The blockchain technology became a focal point in 2015, overshadowing the Bitcoin technology which had been shrouded in controversy a la the bankrupt Bitcoin exchange, Mt. Gox, and darknet marketplace, Silk Road.
Currently, through partnerships like R3 CEV, some of the largest banks in the world are researching blockchain technology, in particular with Ethereum, an alternative blockchain from Bitcoin.
The Bank for International Settlements, and Santander bank, have posited that blockchain technology could make banking more efficient and less expensive. Many technologists say the blockchain has implications for industries outside of the financial industry.
“The possibility for financial intermediaries and market infrastructures to share a distributed ledger – i.e. a decentralised common database – is something unprecedented,” Mersch said. “It has the potential to advantage some actors, by lowering back-office costs and collateral or capital requirements. At the same time, it may possibly disintermediate or even make redundant some market actors that do not provide core functions.” He implies that a move to blockchain-inspired technology could mean central bank’s have their own, private crypto-currency on a private distributed ledger.

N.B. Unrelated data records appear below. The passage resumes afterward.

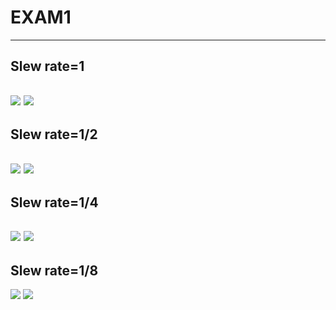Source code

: # EXAM1
---
## Slew rate=1
![](https://i.imgur.com/ncbvG5m.png)
![](https://i.imgur.com/j1EaRif.png)
---
## Slew rate=1/2
![](https://i.imgur.com/6dCx1vG.png)
![](https://i.imgur.com/y3x6VhA.png)
---
## Slew rate=1/4
![](https://i.imgur.com/RWqs29f.png)
![](https://i.imgur.com/6zcr45o.png)
---
## Slew rate=1/8
![](https://i.imgur.com/y7t8L4T.png)
![](https://i.imgur.com/WqsL05r.png)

Bringing our Eurosystem market infrastructures on DLT automatically means bringing central bank money on DLT,” he said. “This may have implications on the central bank functions which go beyond the operational and technical sphere. It is therefore important to structure the discussion along the lines of who could access the central bank ledger.”

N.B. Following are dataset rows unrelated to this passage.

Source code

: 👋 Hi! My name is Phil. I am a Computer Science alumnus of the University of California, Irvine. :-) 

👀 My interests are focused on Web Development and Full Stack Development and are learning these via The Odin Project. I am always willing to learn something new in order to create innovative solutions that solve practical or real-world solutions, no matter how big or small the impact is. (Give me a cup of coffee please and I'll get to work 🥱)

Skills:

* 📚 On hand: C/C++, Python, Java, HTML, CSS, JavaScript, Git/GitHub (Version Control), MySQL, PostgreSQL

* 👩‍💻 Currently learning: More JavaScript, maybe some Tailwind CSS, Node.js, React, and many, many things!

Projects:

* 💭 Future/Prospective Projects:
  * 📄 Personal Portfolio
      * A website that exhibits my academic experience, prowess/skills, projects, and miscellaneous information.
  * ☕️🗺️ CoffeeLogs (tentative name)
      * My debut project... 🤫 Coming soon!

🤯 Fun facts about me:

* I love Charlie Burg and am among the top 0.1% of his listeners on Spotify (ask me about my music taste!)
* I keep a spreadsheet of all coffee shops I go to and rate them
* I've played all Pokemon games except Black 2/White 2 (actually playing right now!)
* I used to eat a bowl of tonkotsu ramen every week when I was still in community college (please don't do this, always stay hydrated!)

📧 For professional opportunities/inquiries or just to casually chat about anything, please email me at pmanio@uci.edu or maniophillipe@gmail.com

He added: “It is clear that we have a lot of more thinking to do on DLT-related questions and their policy implications. Before wielding the hammer we have to make sure that we have a strong anvil.”
EU lawmakers decided recently they would not yet regulate blockchain technology. “We don’t want pre-emptive regulation, but we do want precautionary monitoring,” Jakob von Weizsaecker, a German center-left member of the European Parliament, informed Reuters.

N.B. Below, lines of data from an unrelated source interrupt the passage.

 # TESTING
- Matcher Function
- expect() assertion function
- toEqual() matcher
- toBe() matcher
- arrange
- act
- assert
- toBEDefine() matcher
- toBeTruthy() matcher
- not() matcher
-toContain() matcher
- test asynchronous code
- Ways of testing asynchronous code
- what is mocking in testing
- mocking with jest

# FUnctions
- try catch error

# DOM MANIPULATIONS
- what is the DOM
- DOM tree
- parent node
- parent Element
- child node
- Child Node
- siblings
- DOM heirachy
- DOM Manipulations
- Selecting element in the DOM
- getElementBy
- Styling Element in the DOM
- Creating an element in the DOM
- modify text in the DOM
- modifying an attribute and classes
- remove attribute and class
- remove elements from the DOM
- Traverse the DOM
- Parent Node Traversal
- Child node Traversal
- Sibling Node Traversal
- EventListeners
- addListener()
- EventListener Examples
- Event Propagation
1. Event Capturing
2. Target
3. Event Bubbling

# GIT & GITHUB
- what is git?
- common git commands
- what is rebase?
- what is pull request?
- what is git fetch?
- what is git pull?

The regulators claimed they did not want to stifle innovation in financial technology. “One reason why regulating now in detail would be difficult is that we don’t know yet what the most important use of blockchain might be,” von Weizsaecker said.
BitStamp’s history paints a portrait that regulators also believe they already have the regulations necessary to keep an eye on Bitcoin. That exchange recently received a license from Luxembourg to operate as a money transmitter.
The report is not held as law. It requests the European Commission to monitor blockchain and fintech developments.
Andrew Hauser, BoE executive director for payments, said last week the authorities had to keep abreast of blockchain.
“Central banks can’t afford to be Ubered,”Andrew Hauser, BoE executive director for payments, Andrew Hauser quipped of the EU lawmakers to not spell out further details.
This, coupled by the European Central Bank and BitStamp’s transmission license, spells an optimistic future for blockchain technologies. Bitcoin could benefit from the good news in the general blockchain industry. A block reward halving in the not so distant future – July 10 more or less – the case is being made for a bullish second half for the digital currency.